La Justicia Lavada por el Chavismo: Tribunales de Terrorismo Sin Ley Ni Control

La justicia venezolana secuestrada por una resolución arbitraria

El 17 de octubre de 2012, mientras Hugo Chávez celebraba otro mandato, el Tribunal Supremo de Justicia (TSJ) establecía silenciosamente tribunales especiales para juzgar casos de terrorismo. No por ley, sino por una resolución administrativa.

¿Por qué importa esto?

Porque esta decisión se saltó el Congreso y las reglas constitucionales. Se creó un sistema judicial paralelo, sin jueces independientes, sin publicidad, donde el debido proceso es una ilusión. Se armó una maquinaria para perseguir opositores bajo la excusa del terrorismo.

Una estructura legal sin bases ni contrapesos

  • Los tribunales antiterroristas no fueron aprobados por ley sino por una resolución del TSJ, contraviniendo el principio de reserva legal.
  • No hay concursos públicos para jueces ni acceso real a la defensa. La lealtad política manda, no la justicia.
  • Se diseñaron tribunales con fase de control, juicio y apelación, todos centralizados en Caracas y dominados por la Sala de Casación Penal del TSJ.

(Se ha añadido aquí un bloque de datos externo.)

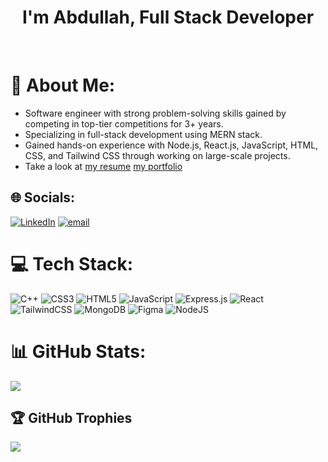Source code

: <h1 align="center">I'm Abdullah, Full Stack Developer</h1><br/>

# 💫 About Me:
- Software engineer with strong problem-solving skills gained by competing in top-tier competitions for 3+ years.
- Specializing in full-stack development using MERN stack.
- Gained hands-on experience with Node.js, React.js, JavaScript, HTML, CSS, and Tailwind CSS through working on large-scale projects.
- Take a look at [my resume](https://drive.google.com/file/d/1SDyYuxwrP96XxIBTO35eSpCHuBd0s7Wt/view?usp=sharing) [my portfolio](https://abdullah-moemen.netlify.app/)<br> 

## 🌐 Socials:
[![LinkedIn](https://img.shields.io/badge/LinkedIn-%230077B5.svg?logo=linkedin&logoColor=white)](https://linkedin.com/in/abdallah-moemen) [![email](https://img.shields.io/badge/Email-D14836?logo=gmail&logoColor=white)](mailto:abdallahmoemen44@gmail.com) 

# 💻 Tech Stack:
![C++](https://img.shields.io/badge/c++-%2300599C.svg?style=for-the-badge&logo=c%2B%2B&logoColor=white) ![CSS3](https://img.shields.io/badge/css3-%231572B6.svg?style=for-the-badge&logo=css3&logoColor=white) ![HTML5](https://img.shields.io/badge/html5-%23E34F26.svg?style=for-the-badge&logo=html5&logoColor=white) ![JavaScript](https://img.shields.io/badge/javascript-%23323330.svg?style=for-the-badge&logo=javascript&logoColor=%23F7DF1E) ![Express.js](https://img.shields.io/badge/express.js-%23404d59.svg?style=for-the-badge&logo=express&logoColor=%2361DAFB) ![React](https://img.shields.io/badge/react-%2320232a.svg?style=for-the-badge&logo=react&logoColor=%2361DAFB) ![TailwindCSS](https://img.shields.io/badge/tailwindcss-%2338B2AC.svg?style=for-the-badge&logo=tailwind-css&logoColor=white) ![MongoDB](https://img.shields.io/badge/MongoDB-%234ea94b.svg?style=for-the-badge&logo=mongodb&logoColor=white) ![Figma](https://img.shields.io/badge/figma-%23F24E1E.svg?style=for-the-badge&logo=figma&logoColor=white) ![NodeJS](https://img.shields.io/badge/node.js-6DA55F?style=for-the-badge&logo=node.js&logoColor=white)
# 📊 GitHub Stats:
![](https://github-readme-stats.vercel.app/api?username=AbdullaNassar&theme=dark&hide_border=false&include_all_commits=false&count_private=false)<br/>
## 🏆 GitHub Trophies
![](https://github-profile-trophy.vercel.app/?username=AbdullaNassar&theme=radical&no-frame=false&no-bg=false&margin-w=4)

El costo real: miles de detenciones arbitrarias y violaciones graves

Desde su creación, más de 2.400 personas —militares, civiles, inclusive adolescentes— han sido encarceladas sin garantías. Procesos eternos, desapariciones forzadas, torturas y aislamiento prolongado se volvieron moneda corriente.

¿Qué sigue para Venezuela?

La inconstitucionalidad de estos tribunales cuestiona la validez de miles de sentencias y órdenes judiciales. Pero lejos de corregir esto, el régimen utiliza esta zona oscura para consolidar su control y eliminar disidencia. La justicia penal se convierte en herramienta política.

¿Puede un país recuperar su Estado de Derecho con tribunales creados al margen de la ley?

Cuando la función judicial se desvincula de la Constitución y se arma con resoluciones administrativas, la justicia no protege a los ciudadanos. Se transforma en un arma contra la libertad y la institucionalidad. El caso venezolano es un ejemplo claro de cómo las instituciones pueden ser diseñadas para servir al poder y no a la ley.